━━━━━ DATA ━━━━━

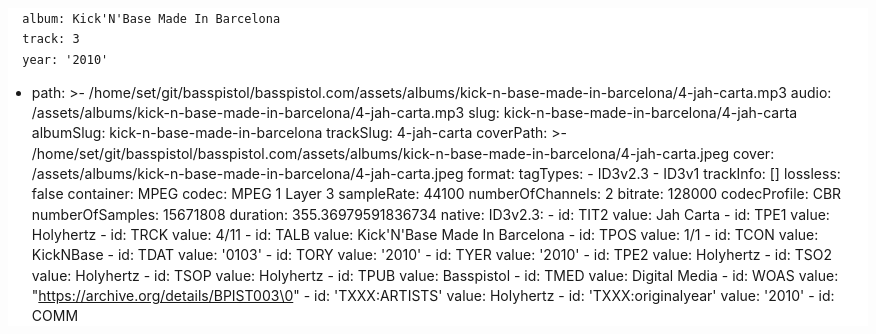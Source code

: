       album: Kick'N'Base Made In Barcelona
      track: 3
      year: '2010'
  - path: >-
      /home/set/git/basspistol/basspistol.com/assets/albums/kick-n-base-made-in-barcelona/4-jah-carta.mp3
    audio: /assets/albums/kick-n-base-made-in-barcelona/4-jah-carta.mp3
    slug: kick-n-base-made-in-barcelona/4-jah-carta
    albumSlug: kick-n-base-made-in-barcelona
    trackSlug: 4-jah-carta
    coverPath: >-
      /home/set/git/basspistol/basspistol.com/assets/albums/kick-n-base-made-in-barcelona/4-jah-carta.jpeg
    cover: /assets/albums/kick-n-base-made-in-barcelona/4-jah-carta.jpeg
    format:
      tagTypes:
        - ID3v2.3
        - ID3v1
      trackInfo: []
      lossless: false
      container: MPEG
      codec: MPEG 1 Layer 3
      sampleRate: 44100
      numberOfChannels: 2
      bitrate: 128000
      codecProfile: CBR
      numberOfSamples: 15671808
      duration: 355.36979591836734
    native:
      ID3v2.3:
        - id: TIT2
          value: Jah Carta
        - id: TPE1
          value: Holyhertz
        - id: TRCK
          value: 4/11
        - id: TALB
          value: Kick'N'Base Made In Barcelona
        - id: TPOS
          value: 1/1
        - id: TCON
          value: KickNBase
        - id: TDAT
          value: '0103'
        - id: TORY
          value: '2010'
        - id: TYER
          value: '2010'
        - id: TPE2
          value: Holyhertz
        - id: TSO2
          value: Holyhertz
        - id: TSOP
          value: Holyhertz
        - id: TPUB
          value: Basspistol
        - id: TMED
          value: Digital Media
        - id: WOAS
          value: "https://archive.org/details/BPIST003\0"
        - id: 'TXXX:ARTISTS'
          value: Holyhertz
        - id: 'TXXX:originalyear'
          value: '2010'
        - id: COMM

━━━━━

■ WORK ITEM
Retype the records above, but only those lines that fall between the line containing "value: KickNBase" and the line containing "value: Basspistol", with both of those lines included, exactly as written.

■ FINAL ANSWER
          value: KickNBase
        - id: TDAT
          value: '0103'
        - id: TORY
          value: '2010'
        - id: TYER
          value: '2010'
        - id: TPE2
          value: Holyhertz
        - id: TSO2
          value: Holyhertz
        - id: TSOP
          value: Holyhertz
        - id: TPUB
          value: Basspistol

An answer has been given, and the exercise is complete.